Well, Pine is a sturdy stable wood that can last up to 15 years once pressure-treated.
But, the type of Pine you have really matters. The much-favored Eastern Pine has a Janka hardness rating of just 380 lbf. Which means that this particular type of pine is less durable than Poplar.
Is Poplar Wood Strong? Yes, this hardwood is strong. In fact, it can even be used for construction grade lumber.
Related Post: Should You Use A Polyurethane Finish On Poplar Wood?
3. Poplar vs Pine For Cabinets: Which One Is Better For Indoor Furniture?
Crafting cabinets requires more finesse than putting up simple shelving. You need to get those cabinet joints just right, which means you need a wood type that is easy to work with and machines effortlessly.
So, choosing between Poplar and Pine for your cabinet is a pretty easy decision. Poplar is easier to handle, straightforward to plane down to shape, and it takes on a coat of paint better than Pine does too.
Plus, Poplar doesn’t have knots like Pine does. And as anyone who has worked with pine before can attest to, knotty wood can be a nightmare to work with at the best of times.
These are just a few of the reasons why Poplar is also so great for wood carving as well. In fact, if you’ve ever dabbled in the art of wood whittling, then you should really check out our post all about Poplar Wood for carving. We break down why Poplar is such a great affordable choice for whittling and chip carving crafts. You can check it out by clicking here: ‘Is Poplar Wood Good For Carving? (Solved!)’.
So, based on cabinet making, Poplar is your better option here.
Which One Is Better When It Comes To Poplar Wood vs Pine For A Crib? Poplar wood, thanks to its uniform straight grain, is less likely to splinter than Pine. Which is one of the reasons why it is a common choice for making children’s toys and the like. However, either Poplar or Pine can be good choices for a crib.
4. Poplar vs Pine For Outdoor Furniture: Which One Can Really Weather The Storm?
First things first, neither Poplar nor Pine are naturally resistant to decay.
If left untreated, Poplar lasts only around 3 to 4 years. Pine wood, on the other hand, doesn’t fare much better at a mere 5 or so years.
And why is that? Well, because when wood is pressure treated it is infused with wood preservatives designed to make the wood more resistant to wood rot, termites, and even fire.
But Isn’t Poplar More Water Resistant Than Pine?
Treated poplar wood is more moisture resistant than untreated poplar. However it still doesn’t hold up well when regularly drenched in water.
So even though you can use Poplar for construction, it is better used on those interior construction areas that won’t get directly rained upon.

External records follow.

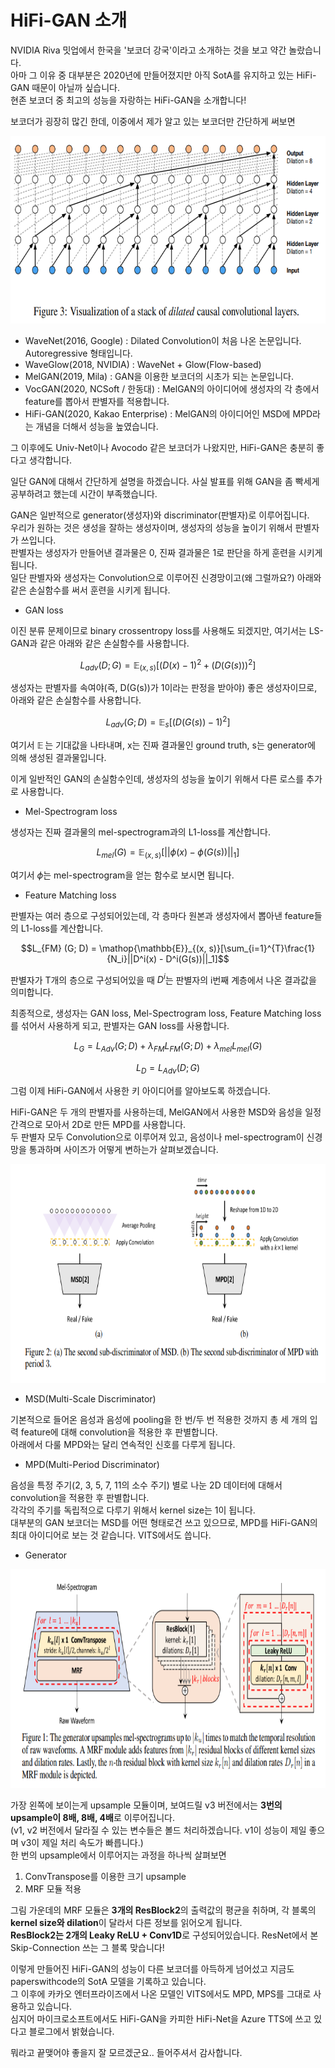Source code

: # HiFi-GAN 소개

NVIDIA Riva 밋업에서 한국을 '보코더 강국'이라고 소개하는 것을 보고 약간 놀랐습니다.  
아마 그 이유 중 대부분은 2020년에 만들어졌지만 아직 SotA를 유지하고 있는 HiFi-GAN 때문이 아닐까 싶습니다.  
현존 보코더 중 최고의 성능을 자랑하는 HiFi-GAN을 소개합니다!

보코더가 굉장히 많긴 한데, 이중에서 제가 알고 있는 보코더만 간단하게 써보면

<p style="text-align: center;"><img src="./hifi-gan3.png" width="700px" height="300px"></p> 


- WaveNet(2016, Google) : Dilated Convolution이 처음 나온 논문입니다. Autoregressive 형태입니다.
- WaveGlow(2018, NVIDIA) : WaveNet + Glow(Flow-based)
- MelGAN(2019, Mila) : GAN을 이용한 보코더의 시초가 되는 논문입니다.  
- VocGAN(2020, NCSoft / 한동대) : MelGAN의 아이디어에 생성자의 각 층에서 feature를 뽑아서 판별자를 적용합니다.
- HiFi-GAN(2020, Kakao Enterprise) : MelGAN의 아이디어인 MSD에 MPD라는 개념을 더해서 성능을 높였습니다.  

그 이후에도 Univ-Net이나 Avocodo 같은 보코더가 나왔지만, HiFi-GAN은 충분히 좋다고 생각합니다.  

일단 GAN에 대해서 간단하게 설명을 하겠습니다. 사실 발표를 위해 GAN을 좀 빡세게 공부하려고 했는데 시간이 부족했습니다.  

GAN은 일반적으로 generator(생성자)와 discriminator(판별자)로 이루어집니다.   
우리가 원하는 것은 생성을 잘하는 생성자이며, 생성자의 성능을 높이기 위해서 판별자가 쓰입니다.  
판별자는 생성자가 만들어낸 결과물은 0, 진짜 결과물은 1로 판단을 하게 훈련을 시키게 됩니다.  
일단 판별자와 생성자는 Convolution으로 이루어진 신경망이고(왜 그럴까요?) 아래와 같은 손실함수를 써서 훈련을 시키게 됩니다.  

- GAN loss

이진 분류 문제이므로 binary crossentropy loss를 사용해도 되겠지만, 여기서는 LS-GAN과 같은 아래와 같은 손실함수를 사용합니다.  

$$L_{adv} (D; G) = \mathop{\mathbb{E}}_{(x, s)}[(D(x)-1)^2 + (D(G(s)))^2]$$

생성자는 판별자를 속여야(즉, D(G(s))가 1이라는 판정을 받아야) 좋은 생성자이므로, 아래와 같은 손실함수를 사용합니다.

$$L_{adv} (G; D) = \mathop{\mathbb{E}}_{s}[(D(G(s)) -1)^2] $$

여기서 $\mathop{\mathbb{E}}$는 기대값을 나타내며, x는 진짜 결과물인 ground truth, s는 generator에 의해 생성된 결과물입니다.  

이게 일반적인 GAN의 손실함수인데, 생성자의 성능을 높이기 위해서 다른 로스를 추가로 사용합니다.  

- Mel-Spectrogram loss

생성자는 진짜 결과물의 mel-spectrogram과의 L1-loss를 계산합니다.

$$L_{mel} (G) = \mathop{\mathbb{E}}_{(x, s)}[||\phi(x) - \phi(G(s))||_1]$$

여기서 $\phi$는 mel-spectrogram을 얻는 함수로 보시면 됩니다.  

- Feature Matching loss

판별자는 여러 층으로 구성되어있는데, 각 층마다 원본과 생성자에서 뽑아낸 feature들의 L1-loss를 계산합니다.  

$$L_{FM} (G; D) = \mathop{\mathbb{E}}_{(x, s)}[\sum_{i=1}^{T}\frac{1}{N_i}||D^i(x) - D^i(G(s))||_1]$$

판별자가 T개의 층으로 구성되어있을 때 $D^i$는 판별자의 i번째 계층에서 나온 결과값을 의미합니다.

최종적으로, 생성자는 GAN loss, Mel-Spectrogram loss, Feature Matching loss를 섞어서 사용하게 되고, 판별자는 GAN loss를 사용합니다.  

$$L_G = L_{Adv}(G;D) + \lambda_{FM}L_{FM}(G;D)+ \lambda_{mel}L_{mel}(G)$$

$$L_D = L_{Adv}(D;G)$$

그럼 이제 HiFi-GAN에서 사용한 키 아이디어를 알아보도록 하겠습니다.   

HiFi-GAN은 두 개의 판별자를 사용하는데, MelGAN에서 사용한 MSD와 음성을 일정 간격으로 모아서 2D로 만든 MPD를 사용합니다.   
두 판별자 모두 Convolution으로 이루어져 있고, 음성이나 mel-spectrogram이 신경망을 통과하며 사이즈가 어떻게 변하는가 살펴보겠습니다.

<p style="text-align: center;"><img src="./hifi-gan.png" width="800px" height="350px"></p>

- MSD(Multi-Scale Discriminator)

기본적으로 들어온 음성과 음성에 pooling을 한 번/두 번 적용한 것까지 총 세 개의 입력 feature에 대해 convolution을 적용한 후 판별합니다.  
아래에서 다룰 MPD와는 달리 연속적인 신호를 다루게 됩니다.  

- MPD(Multi-Period Discriminator)

음성을 특정 주기(2, 3, 5, 7, 11의 소수 주기) 별로 나눈 2D 데이터에 대해서 convolution을 적용한 후 판별합니다.  
각각의 주기를 독립적으로 다루기 위해서 kernel size는 1이 됩니다.  
대부분의 GAN 보코더는 MSD를 어떤 형태로건 쓰고 있으므로, MPD를 HiFi-GAN의 최대 아이디어로 보는 것 같습니다. VITS에서도 씁니다.  

- Generator  

<p style="text-align: center;"><img src="./hifi-gan2.png" width="800px" height="350px"></p> 

가장 왼쪽에 보이는게 upsample 모듈이며, 보여드릴 v3 버전에서는 <b>3번의 upsample이 8배, 8배, 4배</b>로 이루어집니다.  
(v1, v2 버전에서 달라질 수 있는 변수들은 볼드 처리하겠습니다. v1이 성능이 제일 좋으며 v3이 제일 처리 속도가 빠릅니다.)  
한 번의 upsample에서 이루어지는 과정을 하나씩 살펴보면  

1. ConvTranspose를 이용한 크기 upsample  
1. MRF 모듈 적용  

그림 가운데의 MRF 모듈은 <b>3개의 ResBlock2</b>의 출력값의 평균을 취하며, 각 블록의 <b>kernel size와 dilation</b>이 달라서 다른 정보를 읽어오게 됩니다.  
<b>ResBlock2는 2개의 Leaky ReLU + Conv1D</b>로 구성되어있습니다. ResNet에서 본 Skip-Connection 쓰는 그 블록 맞습니다!

이렇게 만들어진 HiFi-GAN의 성능이 다른 보코더를 아득하게 넘어섰고 지금도 paperswithcode의 SotA 모델을 기록하고 있습니다.  
그 이후에 카카오 엔터프라이즈에서 나온 모델인 VITS에서도 MPD, MPS를 그대로 사용하고 있습니다.    
심지어 마이크로소프트에서도 HiFi-GAN을 카피한 HiFi-Net을 Azure TTS에 쓰고 있다고 블로그에서 밝혔습니다.  

뭐라고 끝맺어야 좋을지 잘 모르겠군요.. 들어주셔서 감사합니다.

On the other hand, pressure-treated pine can hold up well against outdoor elements, making it a fairly decent choice for outdoor furniture.

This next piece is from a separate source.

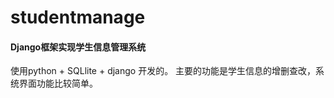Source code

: # studentmanage
#### Django框架实现学生信息管理系统
使用python + SQLlite + django 开发的。
主要的功能是学生信息的增删查改，系统界面功能比较简单。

So, based on outdoor furniture, Pine is your best choice between these two types of lumber.
Do Termites Eat Pine Wood? Yes, termites will happily eat through untreated lumber of all types – provided the wood is soft and damp enough.

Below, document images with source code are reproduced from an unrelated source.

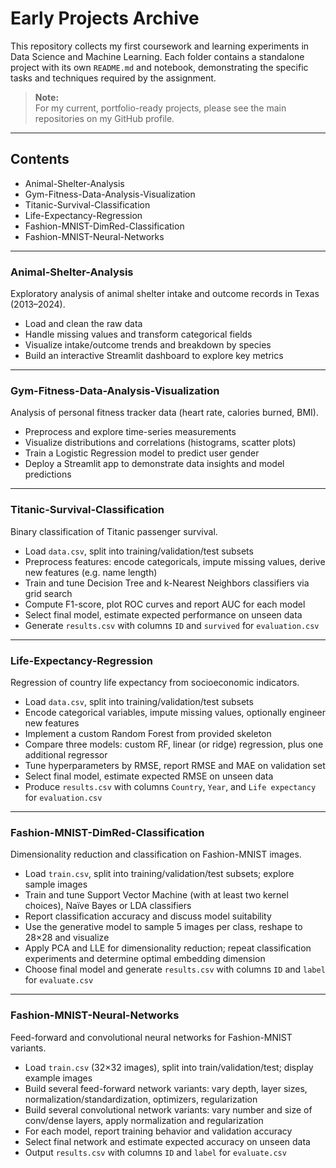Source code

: # Early Projects Archive

This repository collects my first coursework and learning experiments in Data Science and Machine Learning. Each folder contains a standalone project with its own `README.md` and notebook, demonstrating the specific tasks and techniques required by the assignment.

> **Note:**  
> For my current, portfolio-ready projects, please see the main repositories on my GitHub profile.

---

## Contents

- Animal-Shelter-Analysis  
- Gym-Fitness-Data-Analysis-Visualization  
- Titanic-Survival-Classification  
- Life-Expectancy-Regression  
- Fashion-MNIST-DimRed-Classification  
- Fashion-MNIST-Neural-Networks  

---

### Animal-Shelter-Analysis

Exploratory analysis of animal shelter intake and outcome records in Texas (2013–2024).  
- Load and clean the raw data  
- Handle missing values and transform categorical fields  
- Visualize intake/outcome trends and breakdown by species  
- Build an interactive Streamlit dashboard to explore key metrics  

---

### Gym-Fitness-Data-Analysis-Visualization

Analysis of personal fitness tracker data (heart rate, calories burned, BMI).  
- Preprocess and explore time-series measurements  
- Visualize distributions and correlations (histograms, scatter plots)  
- Train a Logistic Regression model to predict user gender  
- Deploy a Streamlit app to demonstrate data insights and model predictions  

---

### Titanic-Survival-Classification

Binary classification of Titanic passenger survival.  
- Load `data.csv`, split into training/validation/test subsets  
- Preprocess features: encode categoricals, impute missing values, derive new features (e.g. name length)  
- Train and tune Decision Tree and k-Nearest Neighbors classifiers via grid search  
- Compute F1-score, plot ROC curves and report AUC for each model  
- Select final model, estimate expected performance on unseen data  
- Generate `results.csv` with columns `ID` and `survived` for `evaluation.csv`  

---

### Life-Expectancy-Regression

Regression of country life expectancy from socioeconomic indicators.  
- Load `data.csv`, split into training/validation/test subsets  
- Encode categorical variables, impute missing values, optionally engineer new features  
- Implement a custom Random Forest from provided skeleton  
- Compare three models: custom RF, linear (or ridge) regression, plus one additional regressor  
- Tune hyperparameters by RMSE, report RMSE and MAE on validation set  
- Select final model, estimate expected RMSE on unseen data  
- Produce `results.csv` with columns `Country`, `Year`, and `Life expectancy` for `evaluation.csv`  

---

### Fashion-MNIST-DimRed-Classification

Dimensionality reduction and classification on Fashion-MNIST images.  
- Load `train.csv`, split into training/validation/test subsets; explore sample images  
- Train and tune Support Vector Machine (with at least two kernel choices), Naïve Bayes or LDA classifiers  
- Report classification accuracy and discuss model suitability  
- Use the generative model to sample 5 images per class, reshape to 28×28 and visualize  
- Apply PCA and LLE for dimensionality reduction; repeat classification experiments and determine optimal embedding dimension  
- Choose final model and generate `results.csv` with columns `ID` and `label` for `evaluate.csv`  

---

### Fashion-MNIST-Neural-Networks

Feed-forward and convolutional neural networks for Fashion-MNIST variants.  
- Load `train.csv` (32×32 images), split into train/validation/test; display example images  
- Build several feed-forward network variants: vary depth, layer sizes, normalization/standardization, optimizers, regularization  
- Build several convolutional network variants: vary number and size of conv/dense layers, apply normalization and regularization  
- For each model, report training behavior and validation accuracy  
- Select final network and estimate expected accuracy on unseen data  
- Output `results.csv` with columns `ID` and `label` for `evaluate.csv`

5. Poplar vs Pine Stains: Which One Stains Better?
Both Poplar and Pine don’t take on stains well. Or at all, really. In fact, applying wood stain directly onto these two wood types will do little more than leave behind unsightly results.
Pines unevenly dense grain means the stain won’t penetrate the wood evenly (resulting in blotchiness). While Poplar just shrugs off stain like water shaken off a shaggy dogs back.
So, based on staining, neither one wins and it is a poor draw between the two.
So, Does Poplar Wood Need Wood Conditioner?
Yes it does. You will need to apply wood conditioner before adding a stain coat on top.
In fact, we have a whole blog post all about applying wood conditioner (and whether or not wood conditioner is even necessary in the first place). It should really help you out and you can read it by clicking here: ‘Should I Apply Wood Conditioner Before Danish Oil (Explained)’.
So, To Sum Up, Is Poplar Or Pine Wood Better?
Well, the choice between the two is pretty simple. If you want to make indoor furniture or small handcrafted items, then Poplar wood is the obvious choice. This is because it is easier to craft and machine than Pine. However, if you want to make outdoor furniture, then Pine beats out Poplar every time, thanks to its long-lasting durability.